[WHAT TO PRODUCE] Go through the records below and write each one out again unchanged.
*** AVAILABLE DATA
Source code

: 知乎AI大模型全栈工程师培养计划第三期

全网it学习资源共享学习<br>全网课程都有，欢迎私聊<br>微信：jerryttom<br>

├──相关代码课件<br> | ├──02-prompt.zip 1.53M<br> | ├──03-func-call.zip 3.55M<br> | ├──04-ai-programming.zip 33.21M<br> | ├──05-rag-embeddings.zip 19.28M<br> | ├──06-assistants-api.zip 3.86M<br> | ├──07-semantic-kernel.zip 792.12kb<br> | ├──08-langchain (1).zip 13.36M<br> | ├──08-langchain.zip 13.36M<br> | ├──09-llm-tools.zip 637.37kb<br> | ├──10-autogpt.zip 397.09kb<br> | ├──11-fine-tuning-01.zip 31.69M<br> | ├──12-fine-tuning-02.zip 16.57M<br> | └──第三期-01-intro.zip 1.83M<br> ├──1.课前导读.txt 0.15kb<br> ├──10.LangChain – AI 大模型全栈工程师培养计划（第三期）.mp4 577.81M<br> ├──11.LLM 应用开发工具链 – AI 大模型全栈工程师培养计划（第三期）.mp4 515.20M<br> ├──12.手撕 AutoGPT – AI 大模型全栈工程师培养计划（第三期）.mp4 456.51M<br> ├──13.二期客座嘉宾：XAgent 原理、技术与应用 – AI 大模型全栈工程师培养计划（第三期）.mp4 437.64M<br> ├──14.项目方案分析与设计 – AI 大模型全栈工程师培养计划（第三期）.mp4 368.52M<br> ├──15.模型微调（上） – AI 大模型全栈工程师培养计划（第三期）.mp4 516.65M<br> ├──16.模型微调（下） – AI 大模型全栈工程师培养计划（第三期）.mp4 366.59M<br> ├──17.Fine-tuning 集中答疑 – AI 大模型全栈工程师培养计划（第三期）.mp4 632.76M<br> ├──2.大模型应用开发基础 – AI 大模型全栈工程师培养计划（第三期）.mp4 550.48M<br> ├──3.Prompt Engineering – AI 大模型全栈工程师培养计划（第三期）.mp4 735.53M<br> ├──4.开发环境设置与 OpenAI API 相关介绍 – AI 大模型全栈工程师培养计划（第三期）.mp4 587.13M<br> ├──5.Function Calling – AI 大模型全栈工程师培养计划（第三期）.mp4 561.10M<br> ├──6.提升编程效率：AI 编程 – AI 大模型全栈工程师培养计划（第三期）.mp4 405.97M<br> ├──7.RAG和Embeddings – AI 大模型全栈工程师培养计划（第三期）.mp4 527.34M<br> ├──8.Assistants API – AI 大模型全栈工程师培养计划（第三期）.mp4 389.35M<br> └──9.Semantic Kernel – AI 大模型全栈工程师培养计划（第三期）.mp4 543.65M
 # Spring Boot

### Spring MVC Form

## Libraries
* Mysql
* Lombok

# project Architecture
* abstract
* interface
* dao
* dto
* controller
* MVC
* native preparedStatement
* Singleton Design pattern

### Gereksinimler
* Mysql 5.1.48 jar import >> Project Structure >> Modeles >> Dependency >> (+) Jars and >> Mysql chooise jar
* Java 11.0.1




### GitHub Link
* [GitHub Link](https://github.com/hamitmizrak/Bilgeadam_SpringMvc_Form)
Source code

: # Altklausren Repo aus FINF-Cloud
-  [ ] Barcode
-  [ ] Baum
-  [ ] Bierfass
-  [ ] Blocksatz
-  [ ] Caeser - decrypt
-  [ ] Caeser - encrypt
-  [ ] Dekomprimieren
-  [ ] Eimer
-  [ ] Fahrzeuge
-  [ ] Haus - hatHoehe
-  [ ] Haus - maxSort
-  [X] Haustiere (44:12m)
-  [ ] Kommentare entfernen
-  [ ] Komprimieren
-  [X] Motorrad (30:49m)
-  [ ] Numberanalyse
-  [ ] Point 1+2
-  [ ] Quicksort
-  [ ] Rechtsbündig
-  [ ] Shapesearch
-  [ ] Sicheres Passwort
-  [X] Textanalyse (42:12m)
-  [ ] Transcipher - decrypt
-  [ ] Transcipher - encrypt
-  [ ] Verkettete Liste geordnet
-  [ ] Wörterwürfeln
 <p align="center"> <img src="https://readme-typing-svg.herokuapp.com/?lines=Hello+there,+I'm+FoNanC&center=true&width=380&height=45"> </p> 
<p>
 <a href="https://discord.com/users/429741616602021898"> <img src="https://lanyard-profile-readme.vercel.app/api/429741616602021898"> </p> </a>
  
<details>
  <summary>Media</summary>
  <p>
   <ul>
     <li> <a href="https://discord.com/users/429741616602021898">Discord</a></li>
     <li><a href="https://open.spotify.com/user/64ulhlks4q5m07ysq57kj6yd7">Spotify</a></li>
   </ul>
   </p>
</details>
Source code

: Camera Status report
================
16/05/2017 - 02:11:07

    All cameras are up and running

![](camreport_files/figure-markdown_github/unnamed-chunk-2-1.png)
******
[ANSWER TO THIS EXERCISE]
Source code

: 知乎AI大模型全栈工程师培养计划第三期

全网it学习资源共享学习<br>全网课程都有，欢迎私聊<br>微信：jerryttom<br>

├──相关代码课件<br> | ├──02-prompt.zip 1.53M<br> | ├──03-func-call.zip 3.55M<br> | ├──04-ai-programming.zip 33.21M<br> | ├──05-rag-embeddings.zip 19.28M<br> | ├──06-assistants-api.zip 3.86M<br> | ├──07-semantic-kernel.zip 792.12kb<br> | ├──08-langchain (1).zip 13.36M<br> | ├──08-langchain.zip 13.36M<br> | ├──09-llm-tools.zip 637.37kb<br> | ├──10-autogpt.zip 397.09kb<br> | ├──11-fine-tuning-01.zip 31.69M<br> | ├──12-fine-tuning-02.zip 16.57M<br> | └──第三期-01-intro.zip 1.83M<br> ├──1.课前导读.txt 0.15kb<br> ├──10.LangChain – AI 大模型全栈工程师培养计划（第三期）.mp4 577.81M<br> ├──11.LLM 应用开发工具链 – AI 大模型全栈工程师培养计划（第三期）.mp4 515.20M<br> ├──12.手撕 AutoGPT – AI 大模型全栈工程师培养计划（第三期）.mp4 456.51M<br> ├──13.二期客座嘉宾：XAgent 原理、技术与应用 – AI 大模型全栈工程师培养计划（第三期）.mp4 437.64M<br> ├──14.项目方案分析与设计 – AI 大模型全栈工程师培养计划（第三期）.mp4 368.52M<br> ├──15.模型微调（上） – AI 大模型全栈工程师培养计划（第三期）.mp4 516.65M<br> ├──16.模型微调（下） – AI 大模型全栈工程师培养计划（第三期）.mp4 366.59M<br> ├──17.Fine-tuning 集中答疑 – AI 大模型全栈工程师培养计划（第三期）.mp4 632.76M<br> ├──2.大模型应用开发基础 – AI 大模型全栈工程师培养计划（第三期）.mp4 550.48M<br> ├──3.Prompt Engineering – AI 大模型全栈工程师培养计划（第三期）.mp4 735.53M<br> ├──4.开发环境设置与 OpenAI API 相关介绍 – AI 大模型全栈工程师培养计划（第三期）.mp4 587.13M<br> ├──5.Function Calling – AI 大模型全栈工程师培养计划（第三期）.mp4 561.10M<br> ├──6.提升编程效率：AI 编程 – AI 大模型全栈工程师培养计划（第三期）.mp4 405.97M<br> ├──7.RAG和Embeddings – AI 大模型全栈工程师培养计划（第三期）.mp4 527.34M<br> ├──8.Assistants API – AI 大模型全栈工程师培养计划（第三期）.mp4 389.35M<br> └──9.Semantic Kernel – AI 大模型全栈工程师培养计划（第三期）.mp4 543.65M
 # Spring Boot

### Spring MVC Form

## Libraries
* Mysql
* Lombok

# project Architecture
* abstract
* interface
* dao
* dto
* controller
* MVC
* native preparedStatement
* Singleton Design pattern

### Gereksinimler
* Mysql 5.1.48 jar import >> Project Structure >> Modeles >> Dependency >> (+) Jars and >> Mysql chooise jar
* Java 11.0.1




### GitHub Link
* [GitHub Link](https://github.com/hamitmizrak/Bilgeadam_SpringMvc_Form)
Source code

: # Altklausren Repo aus FINF-Cloud
-  [ ] Barcode
-  [ ] Baum
-  [ ] Bierfass
-  [ ] Blocksatz
-  [ ] Caeser - decrypt
-  [ ] Caeser - encrypt
-  [ ] Dekomprimieren
-  [ ] Eimer
-  [ ] Fahrzeuge
-  [ ] Haus - hatHoehe
-  [ ] Haus - maxSort
-  [X] Haustiere (44:12m)
-  [ ] Kommentare entfernen
-  [ ] Komprimieren
-  [X] Motorrad (30:49m)
-  [ ] Numberanalyse
-  [ ] Point 1+2
-  [ ] Quicksort
-  [ ] Rechtsbündig
-  [ ] Shapesearch
-  [ ] Sicheres Passwort
-  [X] Textanalyse (42:12m)
-  [ ] Transcipher - decrypt
-  [ ] Transcipher - encrypt
-  [ ] Verkettete Liste geordnet
-  [ ] Wörterwürfeln
 <p align="center"> <img src="https://readme-typing-svg.herokuapp.com/?lines=Hello+there,+I'm+FoNanC&center=true&width=380&height=45"> </p> 
<p>
 <a href="https://discord.com/users/429741616602021898"> <img src="https://lanyard-profile-readme.vercel.app/api/429741616602021898"> </p> </a>
  
<details>
  <summary>Media</summary>
  <p>
   <ul>
     <li> <a href="https://discord.com/users/429741616602021898">Discord</a></li>
     <li><a href="https://open.spotify.com/user/64ulhlks4q5m07ysq57kj6yd7">Spotify</a></li>
   </ul>
   </p>
</details>
Source code

: Camera Status report
================
16/05/2017 - 02:11:07

    All cameras are up and running

![](camreport_files/figure-markdown_github/unnamed-chunk-2-1.png)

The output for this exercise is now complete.